[Work item] Find every line below with the word "allowing" in it, and copy each one.
----------------
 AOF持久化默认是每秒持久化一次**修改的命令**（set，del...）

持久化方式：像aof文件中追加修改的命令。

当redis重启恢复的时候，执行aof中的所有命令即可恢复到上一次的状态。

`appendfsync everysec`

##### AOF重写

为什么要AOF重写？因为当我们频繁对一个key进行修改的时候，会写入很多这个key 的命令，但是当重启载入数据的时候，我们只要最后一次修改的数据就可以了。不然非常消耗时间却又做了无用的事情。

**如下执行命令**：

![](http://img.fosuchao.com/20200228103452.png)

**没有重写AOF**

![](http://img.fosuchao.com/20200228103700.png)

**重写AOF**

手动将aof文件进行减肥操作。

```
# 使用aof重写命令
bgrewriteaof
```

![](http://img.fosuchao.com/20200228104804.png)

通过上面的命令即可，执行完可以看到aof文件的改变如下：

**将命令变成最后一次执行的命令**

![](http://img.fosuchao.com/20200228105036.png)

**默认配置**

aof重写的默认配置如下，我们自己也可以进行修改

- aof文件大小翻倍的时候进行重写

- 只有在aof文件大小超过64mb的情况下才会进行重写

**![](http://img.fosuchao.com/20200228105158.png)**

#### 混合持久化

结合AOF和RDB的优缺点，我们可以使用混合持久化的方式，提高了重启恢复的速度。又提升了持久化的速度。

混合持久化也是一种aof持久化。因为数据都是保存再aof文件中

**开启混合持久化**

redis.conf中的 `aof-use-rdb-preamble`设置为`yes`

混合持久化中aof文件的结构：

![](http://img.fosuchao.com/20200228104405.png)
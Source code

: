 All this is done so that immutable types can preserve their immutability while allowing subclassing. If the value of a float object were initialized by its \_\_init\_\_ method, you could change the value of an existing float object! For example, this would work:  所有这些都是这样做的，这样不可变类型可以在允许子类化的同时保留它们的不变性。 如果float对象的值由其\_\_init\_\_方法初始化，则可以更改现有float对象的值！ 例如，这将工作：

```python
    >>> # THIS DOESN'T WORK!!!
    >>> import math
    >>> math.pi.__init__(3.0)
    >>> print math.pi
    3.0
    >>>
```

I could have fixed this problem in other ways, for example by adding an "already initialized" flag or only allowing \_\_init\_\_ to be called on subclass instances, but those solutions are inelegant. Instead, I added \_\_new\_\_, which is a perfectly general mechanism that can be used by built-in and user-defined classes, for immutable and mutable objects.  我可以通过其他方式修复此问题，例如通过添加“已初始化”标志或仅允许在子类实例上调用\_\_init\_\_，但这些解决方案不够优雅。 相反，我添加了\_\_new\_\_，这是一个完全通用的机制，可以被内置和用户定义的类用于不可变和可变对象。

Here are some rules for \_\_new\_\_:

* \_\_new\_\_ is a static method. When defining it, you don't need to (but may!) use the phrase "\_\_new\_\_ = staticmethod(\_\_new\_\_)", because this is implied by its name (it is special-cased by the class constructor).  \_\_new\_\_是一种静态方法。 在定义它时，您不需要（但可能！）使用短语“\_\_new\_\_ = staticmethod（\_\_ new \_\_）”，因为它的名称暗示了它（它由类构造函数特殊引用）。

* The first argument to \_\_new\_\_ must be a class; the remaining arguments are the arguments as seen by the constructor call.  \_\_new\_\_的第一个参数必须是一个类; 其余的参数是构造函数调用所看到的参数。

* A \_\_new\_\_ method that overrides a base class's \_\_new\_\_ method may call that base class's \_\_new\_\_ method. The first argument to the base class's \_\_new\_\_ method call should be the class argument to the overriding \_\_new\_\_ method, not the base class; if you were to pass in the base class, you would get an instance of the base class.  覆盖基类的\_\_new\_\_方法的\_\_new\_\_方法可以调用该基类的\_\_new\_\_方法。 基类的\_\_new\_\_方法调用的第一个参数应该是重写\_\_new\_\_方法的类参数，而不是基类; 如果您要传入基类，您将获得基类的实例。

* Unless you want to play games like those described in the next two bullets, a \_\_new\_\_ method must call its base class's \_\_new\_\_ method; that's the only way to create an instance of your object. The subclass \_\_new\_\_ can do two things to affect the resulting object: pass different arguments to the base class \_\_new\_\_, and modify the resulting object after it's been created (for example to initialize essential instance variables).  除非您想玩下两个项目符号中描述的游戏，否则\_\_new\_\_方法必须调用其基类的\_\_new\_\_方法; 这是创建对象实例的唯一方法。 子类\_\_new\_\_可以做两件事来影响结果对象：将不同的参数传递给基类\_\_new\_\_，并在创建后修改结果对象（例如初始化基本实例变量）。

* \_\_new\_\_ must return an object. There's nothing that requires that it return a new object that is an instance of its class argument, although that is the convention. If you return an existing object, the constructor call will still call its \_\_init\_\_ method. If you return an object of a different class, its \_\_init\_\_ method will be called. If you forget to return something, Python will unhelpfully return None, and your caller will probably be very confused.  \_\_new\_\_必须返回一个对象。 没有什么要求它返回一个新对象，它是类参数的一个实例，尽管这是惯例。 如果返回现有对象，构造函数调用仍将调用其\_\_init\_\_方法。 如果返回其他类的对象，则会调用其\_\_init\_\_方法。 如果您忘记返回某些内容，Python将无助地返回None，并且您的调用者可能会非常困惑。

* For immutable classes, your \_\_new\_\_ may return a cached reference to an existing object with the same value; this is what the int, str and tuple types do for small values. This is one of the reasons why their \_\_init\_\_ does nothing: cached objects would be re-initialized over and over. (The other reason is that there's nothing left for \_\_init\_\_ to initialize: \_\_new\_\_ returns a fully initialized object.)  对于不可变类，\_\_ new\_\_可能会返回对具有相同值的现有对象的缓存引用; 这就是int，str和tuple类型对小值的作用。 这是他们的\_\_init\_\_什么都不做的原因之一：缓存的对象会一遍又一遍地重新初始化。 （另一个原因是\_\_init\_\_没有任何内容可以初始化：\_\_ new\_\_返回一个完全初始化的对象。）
----------------
[Response for this exercise]
: All this is done so that immutable types can preserve their immutability while allowing subclassing. If the value of a float object were initialized by its \_\_init\_\_ method, you could change the value of an existing float object! For example, this would work:  所有这些都是这样做的，这样不可变类型可以在允许子类化的同时保留它们的不变性。 如果float对象的值由其\_\_init\_\_方法初始化，则可以更改现有float对象的值！ 例如，这将工作：
I could have fixed this problem in other ways, for example by adding an "already initialized" flag or only allowing \_\_init\_\_ to be called on subclass instances, but those solutions are inelegant. Instead, I added \_\_new\_\_, which is a perfectly general mechanism that can be used by built-in and user-defined classes, for immutable and mutable objects.  我可以通过其他方式修复此问题，例如通过添加“已初始化”标志或仅允许在子类实例上调用\_\_init\_\_，但这些解决方案不够优雅。 相反，我添加了\_\_new\_\_，这是一个完全通用的机制，可以被内置和用户定义的类用于不可变和可变对象。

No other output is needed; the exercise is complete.